I have a budget of around £1800. I am looking for a carbon bike and would like a rim to take 28c tyres. It should also have disc brakes.. (Yes I have heard it all about Carbon and touring)

Suggestions regarding bike are appreciated.


----------



## Aperitif (30 Jul 2015)

@iLB is the person who has recently investigated the possibilities...he may have something helpful to say. He has a portfolio of adventures under his belt - with carbon mostly - and I think he'll know.
I'd only start off on the wrong foot by recommending a Ti frame...and simple mechanicals!


----------



## steveindenmark (30 Jul 2015)

Ive just got a message back from Planet X. Their Carbon bikes will take 28c tyres but dont have disks.


----------



## JMAG (30 Jul 2015)

Felt Z4 disc perhaps?

http://www.wiggle.co.uk/felt-z4-disc-2015/


----------



## SWSteve (2 Aug 2015)

Giant Defy disc?


----------



## apb (3 Aug 2015)

don't waste your money

http://road.cc/content/news/159503-...tdf-says-man-who-completed-it-raleigh-chopper


----------



## apb (3 Aug 2015)

seriously, why carbon, why disc brakes.

Have you done that kind of distance before (i know you done a lot of touring) but really light weight touring. If so do you think they will bring that much to the table.
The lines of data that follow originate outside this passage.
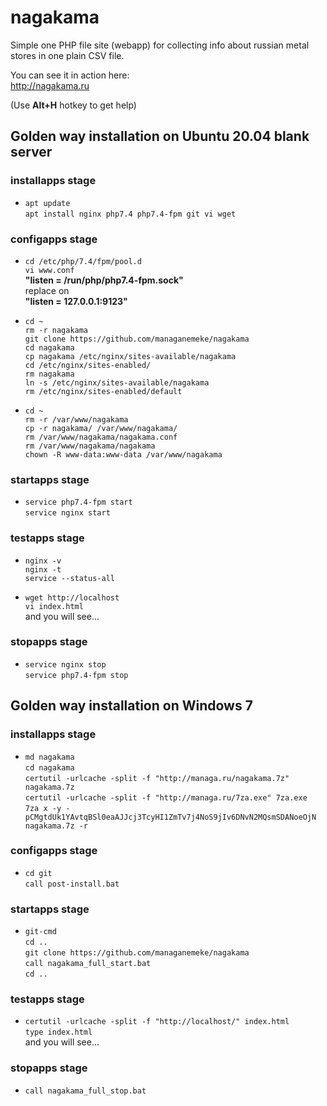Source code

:# nagakama

Simple one PHP file site (webapp) for collecting
info about russian metal stores in one plain CSV file.

You can see it in action here:  
http://nagakama.ru

(Use **Alt+H** hotkey to get help)

## Golden way installation on Ubuntu 20.04 blank server

### installapps stage

- `apt update`  
    `apt install nginx php7.4 php7.4-fpm git vi wget`

### configapps stage

- `cd /etc/php/7.4/fpm/pool.d`  
    `vi www.conf`  
    **"listen = /run/php/php7.4-fpm.sock"**  
    replace on  
    **"listen = 127.0.0.1:9123"**

- `cd ~`  
    `rm -r nagakama`  
    `git clone https://github.com/managanemeke/nagakama`  
    `cd nagakama`  
    `cp nagakama /etc/nginx/sites-available/nagakama`  
    `cd /etc/nginx/sites-enabled/`  
    `rm nagakama`  
    `ln -s /etc/nginx/sites-available/nagakama`  
    `rm /etc/nginx/sites-enabled/default`

- `cd ~`  
    `rm -r /var/www/nagakama`  
    `cp -r nagakama/ /var/www/nagakama/`  
    `rm /var/www/nagakama/nagakama.conf`  
    `rm /var/www/nagakama/nagakama`  
    `chown -R www-data:www-data /var/www/nagakama`

### startapps stage

- `service php7.4-fpm start`  
    `service nginx start`

### testapps stage

- `nginx -v`  
    `nginx -t`  
    `service --status-all`

- `wget http://localhost`  
    `vi index.html`  
    and you will see...

### stopapps stage

- `service nginx stop`  
    `service php7.4-fpm stop`

## Golden way installation on Windows 7

### installapps stage

- `md nagakama`  
    `cd nagakama`  
    `certutil -urlcache -split -f "http://managa.ru/nagakama.7z" nagakama.7z`  
    `certutil -urlcache -split -f "http://managa.ru/7za.exe" 7za.exe`  
    `7za x -y -pCMgtdUk1YAvtqBSl0eaAJJcj3TcyHI1ZmTv7j4NoS9jIv6DNvN2MQsmSDANoeOjN nagakama.7z -r`  

### configapps stage

- `cd git`  
    `call post-install.bat`  

### startapps stage

- `git-cmd`  
    `cd ..`  
    `git clone https://github.com/managanemeke/nagakama`  
    `call nagakama_full_start.bat`  
    `cd ..`

### testapps stage

- `certutil -urlcache -split -f "http://localhost/" index.html`  
    `type index.html`  
    and you will see...

### stopapps stage

- `call nagakama_full_stop.bat`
I've been asking myself the same questions as i have found space in my house for a n+1

I was thinking of a bowman pilgrims frameset build, not carbon. but i think you see a lot more high end alu bikes in the future.


----------



## steveindenmark (3 Aug 2015)

apb said:


> seriously, why carbon, why disc brakes.
> 
> Have you done that kind of distance before.
> 
> ...



First of all I Have no intention of entering that race. Do you think Im nuts?

Why Carbon?........i dont have a Carbon bike. But I dont have Ti bike either.

Why disk? .......for the same reason, plus better stopping power and no more skuffed rims.


----------



## steveindenmark (3 Aug 2015)

apb said:


> don't waste your money
> 
> http://road.cc/content/news/159503-...tdf-says-man-who-completed-it-raleigh-chopper



My other bike is a Kickbike and in 2013 a group of the worlds best Kickbikers rode the entire TDF course a day in front of the Tour. This year they rode Paris - Roubaix. So I know you dont need fancy gear. But I like fancy gear and I spend a lot of time on bikes, all through the year.


----------



## steveindenmark (4 Aug 2015)

I have been told to take Carbon off the table as I have been known to crash bikes. The last one was while clipped in on my kitchen floor. Carbon apparently doesnt like being crashed.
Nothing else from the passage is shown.